Carlos P. Garcia was born in Talibon, Bohol on November 4, 1896, to Policronio Garcia and Ambrosia Polistico. He studied in Cebu Provincial High School and Silliman University then Philippine Law School and graduated in 1923. Garcia was famous for his poetry in Bohol where he earned the nickname Prince of Visayan Poets.
Garcia became a school teacher then a representative in the Philippine Congress in 1925. He was elected governor of Bohol in 1931 and re-elected 1940. Garcia became a senator in 1941. He was re-elected in 1945 and again in 1953. During the Japanese occupation, Garcia was an active member of the resistance. After the war, he was the one who missioned the Philippine Rehabilitation at War Damage claims in 1945 in the United States.
Garcia was elected as vice-president in 1953 and was appointed Secretary of Foreign Affairs under President Magsaysay.
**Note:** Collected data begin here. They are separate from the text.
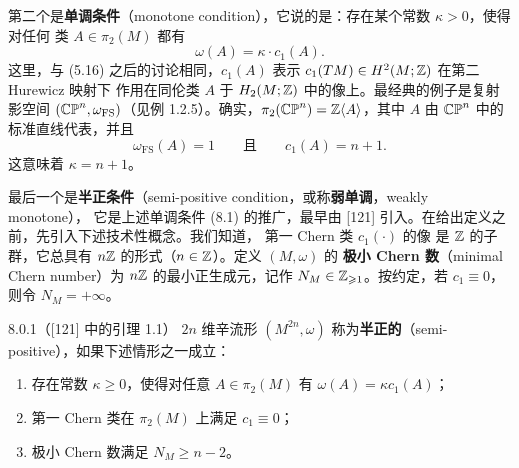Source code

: 第二个是\textbf{单调条件}（monotone condition），它说的是：存在某个常数 $\kappa>0$，使得对任何
类 $A\in\pi_2(M)$ 都有
\begin{equation}\tag{8.1}
  \omega(A)=\kappa\cdot c_1(A).
\end{equation}
这里，与 (5.16) 之后的讨论相同，$c_1(A)$ 表示 $c_1(TM)\in H^2(M;\mathbb{Z})$ 在第二 Hurewicz 映射下
作用在同伦类 $A$ 于 $H_2(M;\mathbb{Z})$ 中的像上。最经典的例子是复射影空间
$(\mathbb{CP}^n,\omega_{\mathrm{FS}})$（见例 1.2.5）。确实，$\pi_2(\mathbb{CP}^n)=\mathbb{Z}\langle A\rangle$，其中 $A$
由 $\mathbb{CP}^n$ 中的标准直线代表，并且
\begin{equation}\tag{8.2}
  \omega_{\mathrm{FS}}(A)=1\qquad\text{且}\qquad c_1(A)=n+1.
\end{equation}
这意味着 $\kappa=n+1$。

最后一个是\textbf{半正条件}（semi-positive condition，或称\textbf{弱单调}，weakly monotone），
它是上述单调条件 (8.1) 的推广，最早由 [121] 引入。在给出定义之前，先引入下述技术性概念。我们知道，
第一 Chern 类 $c_1(\cdot)$ 的像
是 $\mathbb{Z}$ 的子群，它总具有 $n\mathbb{Z}$ 的形式（$n\in\mathbb{Z}$）。定义 $(M,\omega)$ 的
\textbf{极小 Chern 数}（minimal Chern number）为 $n\mathbb{Z}$ 的最小正生成元，记作
$N_M\in\mathbb{Z}_{\geqslant1}$。按约定，若 $c_1\equiv0$，则令 $N_M=+\infty$。

\begin{wdefn}{8.0.1}（[121] 中的引理 1.1）
  $2n$ 维辛流形 $(M^{2n},\omega)$ 称为\textbf{半正的}（semi-positive），如果下述情形之一成立：
  \begin{enumerate}[label=(\roman*)]
    \item 存在常数 $\kappa\geqslant0$，使得对任意 $A\in\pi_2(M)$ 有
          $\omega(A)=\kappa c_1(A)$；
    \item 第一 Chern 类在 $\pi_2(M)$ 上满足 $c_1\equiv0$；
    \item 极小 Chern 数满足 $N_M\geqslant n-2$。
  \end{enumerate}
\end{wdefn}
He assumed the presidency the day after Ramon Magsaysay's death. After Garcia finished Magsaysay's term, he was elected president in his own right. President Garcia is most remembered most for his Austerity Program and Filipino First Policy. His Austerity Program was aimed at curbing graft and corruption within the government. Although it was not very successful, it did help to restore trust between the people and the government.
The Filipino First Policy put the rights of Filipinos above those of foreigners. This favoured the Filipino businessmen in contrast to foreign investors. This meant foreigners could invest capital up to 40% in a business or industry while the remaining 60% would be owned by Filipino citizens. Garcia's policies aimed at boosting the economy and obtaining greater economic independence. Garcia also aimed at reviving old Filipino cultural traditions which might have become extinct as the result of the adoption of Spanish and American cultures through colonisation.